We grappled with this question in the wake of the excellent reporting in the BOB WOODWARD book. Was there anything at all to take from it? Or are the last three-plus years just a tumbling cycle of repeating self-destruction?
THERE’S ONE THING worth thinking about, and it’s a throughline of TRUMP’S presidency. Imagine if he learned at some point that he can’t go it alone -- nor should he.
It doesn’t benefit him politically, or the country writ large. It’s actually more advantageous, for him and for the country, to forge alliances and involve others in the machinations of the government.
FOR EXAMPLE …
-- SPEAKING TO WOODWARD or any author in and of itself isn’t considered political malpractice. BARACK OBAMA did it, as did JOHN BOEHNER, when WOODWARD was reporting on “The Price of Politics.”
-- SPEAKING TO WOODWARD or any author in and of itself isn’t considered political malpractice. BARACK OBAMA did it, as did JOHN BOEHNER, when WOODWARD was reporting on “The Price of Politics.”
But OBAMA enlisted his entire staff to support him -- a stenographer was in the room, and key aides were cleared to speak to WOODWARD.
For that book, BOEHNER’S team seems to have forked over filing cabinets’ worth of notes to help give its side of the story.

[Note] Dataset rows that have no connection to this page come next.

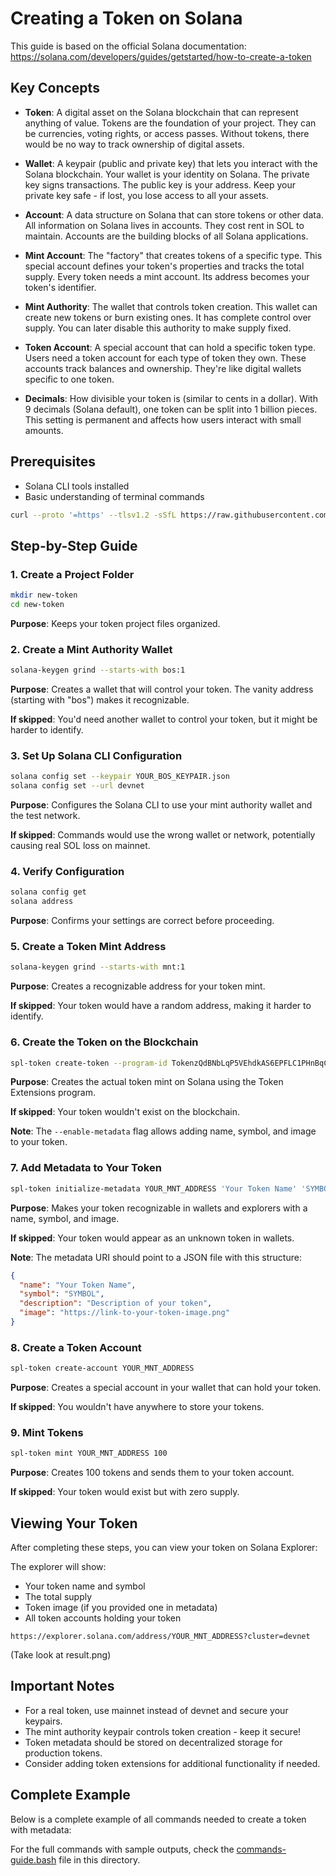 # Creating a Token on Solana

This guide is based on the official Solana documentation:
https://solana.com/developers/guides/getstarted/how-to-create-a-token


## Key Concepts

- **Token**: A digital asset on the Solana blockchain that can represent anything of value. Tokens are the foundation of your project. They can be currencies, voting rights, or access passes. Without tokens, there would be no way to track ownership of digital assets.

- **Wallet**: A keypair (public and private key) that lets you interact with the Solana blockchain. Your wallet is your identity on Solana. The private key signs transactions. The public key is your address. Keep your private key safe - if lost, you lose access to all your assets.

- **Account**: A data structure on Solana that can store tokens or other data. All information on Solana lives in accounts. They cost rent in SOL to maintain. Accounts are the building blocks of all Solana applications.

- **Mint Account**: The "factory" that creates tokens of a specific type. This special account defines your token's properties and tracks the total supply. Every token needs a mint account. Its address becomes your token's identifier.

- **Mint Authority**: The wallet that controls token creation. This wallet can create new tokens or burn existing ones. It has complete control over supply. You can later disable this authority to make supply fixed.

- **Token Account**: A special account that can hold a specific token type. Users need a token account for each type of token they own. These accounts track balances and ownership. They're like digital wallets specific to one token.

- **Decimals**: How divisible your token is (similar to cents in a dollar). With 9 decimals (Solana default), one token can be split into 1 billion pieces. This setting is permanent and affects how users interact with small amounts.

## Prerequisites

- Solana CLI tools installed
- Basic understanding of terminal commands

```bash
curl --proto '=https' --tlsv1.2 -sSfL https://raw.githubusercontent.com/solana-developers/solana-install/main/install.sh | bash
```

## Step-by-Step Guide

### 1. Create a Project Folder

```bash
mkdir new-token
cd new-token
```

**Purpose**: Keeps your token project files organized.

### 2. Create a Mint Authority Wallet

```bash
solana-keygen grind --starts-with bos:1
```

**Purpose**: Creates a wallet that will control your token. The vanity address (starting with "bos") makes it recognizable.

**If skipped**: You'd need another wallet to control your token, but it might be harder to identify.

### 3. Set Up Solana CLI Configuration

```bash
solana config set --keypair YOUR_BOS_KEYPAIR.json
solana config set --url devnet
```

**Purpose**: Configures the Solana CLI to use your mint authority wallet and the test network.

**If skipped**: Commands would use the wrong wallet or network, potentially causing real SOL loss on mainnet.

### 4. Verify Configuration

```bash
solana config get
solana address
```

**Purpose**: Confirms your settings are correct before proceeding.

### 5. Create a Token Mint Address

```bash
solana-keygen grind --starts-with mnt:1
```

**Purpose**: Creates a recognizable address for your token mint.

**If skipped**: Your token would have a random address, making it harder to identify.

### 6. Create the Token on the Blockchain

```bash
spl-token create-token --program-id TokenzQdBNbLqP5VEhdkAS6EPFLC1PHnBqCXEpPxuEb --enable-metadata YOUR_MNT_KEYPAIR.json
```

**Purpose**: Creates the actual token mint on Solana using the Token Extensions program.

**If skipped**: Your token wouldn't exist on the blockchain.

**Note**: The `--enable-metadata` flag allows adding name, symbol, and image to your token.

### 7. Add Metadata to Your Token

```bash
spl-token initialize-metadata YOUR_MNT_ADDRESS 'Your Token Name' 'SYMBOL' https://your-metadata-uri.json
```

**Purpose**: Makes your token recognizable in wallets and explorers with a name, symbol, and image.

**If skipped**: Your token would appear as an unknown token in wallets.

**Note**: The metadata URI should point to a JSON file with this structure:
```json
{
  "name": "Your Token Name",
  "symbol": "SYMBOL",
  "description": "Description of your token",
  "image": "https://link-to-your-token-image.png"
}
```

### 8. Create a Token Account

```bash
spl-token create-account YOUR_MNT_ADDRESS
```

**Purpose**: Creates a special account in your wallet that can hold your token.

**If skipped**: You wouldn't have anywhere to store your tokens.

### 9. Mint Tokens

```bash
spl-token mint YOUR_MNT_ADDRESS 100
```

**Purpose**: Creates 100 tokens and sends them to your token account.

**If skipped**: Your token would exist but with zero supply.

## Viewing Your Token

After completing these steps, you can view your token on Solana Explorer:

The explorer will show:
- Your token name and symbol
- The total supply
- Token image (if you provided one in metadata)
- All token accounts holding your token
```
https://explorer.solana.com/address/YOUR_MNT_ADDRESS?cluster=devnet
```

(Take look at result.png)


## Important Notes

- For a real token, use mainnet instead of devnet and secure your keypairs.
- The mint authority keypair controls token creation - keep it secure!
- Token metadata should be stored on decentralized storage for production tokens.
- Consider adding token extensions for additional functionality if needed.

## Complete Example

Below is a complete example of all commands needed to create a token with metadata:

For the full commands with sample outputs, check the [commands-guide.bash](./commands-guide.bash) file in this directory.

TRUMP, on the other hand, looks to have just held riffing sessions with WOODWARD, while the Washington Post legend burrowed his way into his senior staff with much of the White House none the wiser.
THE RESULT is a White House that was almost completely blindsided by Wednesday’s revelations.
-- IMAGINE IF TRUMP HAD SWALLOWED HIS PRIDE and personally told congressional leaders what he told WOODWARD about the coronavirus: that he understood how deadly this was, and he wanted Congress to step up and help him beat it.
That way, there would’ve been a robust response -- and the legislature would’ve had skin in the game. (BTW: Congress was getting briefed about Covid during impeachment in January and February. People were worried. We witnessed it in the Capitol.)
BUT HE DIDN’T DO ANY OF THIS. Instead, he treated WOODWARD -- a meticulous reporter with over six decades of work -- like a “Dear Diary” hotline, all while much of his professional staff was in the dark.
AS FOR TRUMP, we’ve never been all too interested in his moods, whether he’s seething or not, angry, happy, upbeat -- we have found those kinds of nuggets to be fun, but largely immaterial.
But what we are interested in is whether he has learned at all about government and how to navigate it. And the analysis at this point has to be that he’s learned very little.
The totality of his job isn’t watching television, tweeting and issuing executive orders. It’s governing -- even with legislators he doesn’t like, and with a media he considers hostile.